Deformation mechanisms in synthetic halite samples : observations and full field measurements in a scanning electron microscope and comparison with crystalline plasticity computations

Abstract : Halite is an important analog material as well as a geological material of choice for underground storage cavities. We present the initial part of an extensive study which aims at characterizing the deformation mechanisms of halite with surface and volume observations and to model them with special attention to the mechanisms of grain boundary sliding which complements or acts in parallel with the more classic crystalline plasticity. In this first part, we limit ourselves to surface observations of samples of synthetic halite deformed in uniaxial compression inside a scanning electron microscope (SEM). The sample are prepared by HIP (Hot Isostactic Pressure) and after annealing, a rather homogeneous and compact structure is achieved with grain sizes ranging from 250 to 500 micrometers. Digital image correlation (DIC) is used in order to record the local deformation and compute the components of the strain tensor. Electron back scattering diffraction (EBSD) provides the local crystal orientations (local textures) at an initial stage and intermediate steps of the mechanical test. Traces of slip planes and DIC computed local strains are markers of intra-crystalline plasticity but also for the latter of potential grain boundary sliding.
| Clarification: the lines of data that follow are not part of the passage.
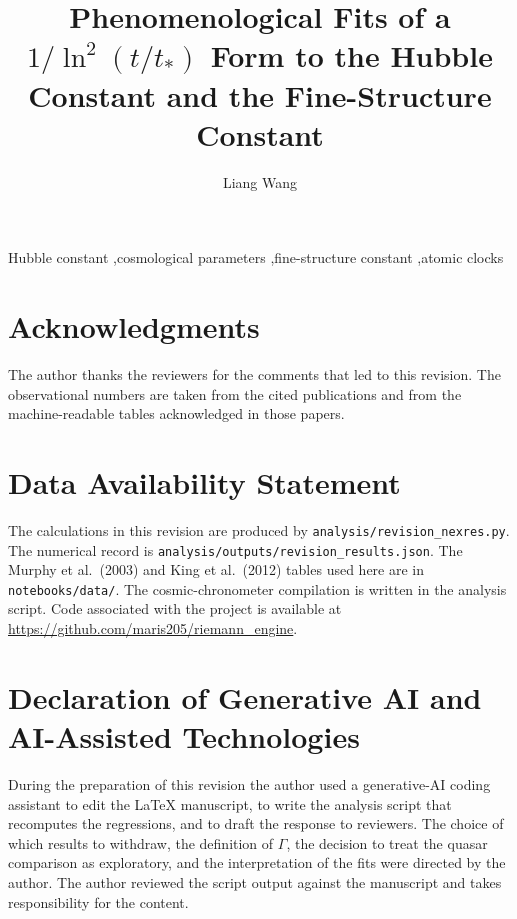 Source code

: \documentclass[final,3p,times,twocolumn]{elsarticle}
\begin{document}
\begin{frontmatter}

\title{Phenomenological Fits of a \texorpdfstring{$1/\ln^{2}(t/t_{*})$}{1/ln\textasciicircum2(t/t*)} Form to the Hubble Constant and the Fine-Structure Constant}

\author[hust]{Liang Wang}
\address[hust]{School of Artificial Intelligence and Automation, Huazhong University of Science and Technology, 430070, P.R. China}



\begin{keyword}
Hubble constant \sep cosmological parameters \sep fine-structure constant \sep atomic clocks
\end{keyword}

\end{frontmatter}

\linenumbers









\section*{Acknowledgments}
The author thanks the reviewers for the comments that led to this revision.
The observational numbers are taken from the cited publications and from the machine-readable tables acknowledged in those papers.

\section*{Data Availability Statement}
The calculations in this revision are produced by \texttt{analysis/revision\_nexres.py}.
The numerical record is \texttt{analysis/outputs/revision\_results.json}.
The Murphy et al.\ (2003) and King et al.\ (2012) tables used here are in \texttt{notebooks/data/}.
The cosmic-chronometer compilation is written in the analysis script.
Code associated with the project is available at \url{https://github.com/maris205/riemann_engine}.

\section*{Declaration of Generative AI and AI-Assisted Technologies}
During the preparation of this revision the author used a generative-AI coding assistant to edit the \LaTeX{} manuscript, to write the analysis script that recomputes the regressions, and to draft the response to reviewers.
The choice of which results to withdraw, the definition of $\Gamma$, the decision to treat the quasar comparison as exploratory, and the interpretation of the fits were directed by the author.
The author reviewed the script output against the manuscript and takes responsibility for the content.



\end{document}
The first computations use a 3D finite element scheme, which considers a few grains of known geometry and orientation. Applying proper boundary conditions to reproduce the local ones, one computes through a crystal plasticity based model which slip systems are active and how do the different parts of the grains reorient themselves. Comparisons are made between experimental data et computations in order to test the validity of the model. First attempts are made to account for grain boundary sliding in the computations. Computations are an important complement to experiments, since they can provide estimates of local stress magnitudes, while the experiments are limited to the kinematics of the deformation. In the next stage of the project, we shall attempt to integrate 3D experimental data into our approach and to have a better physically based model of grain boundary sliding.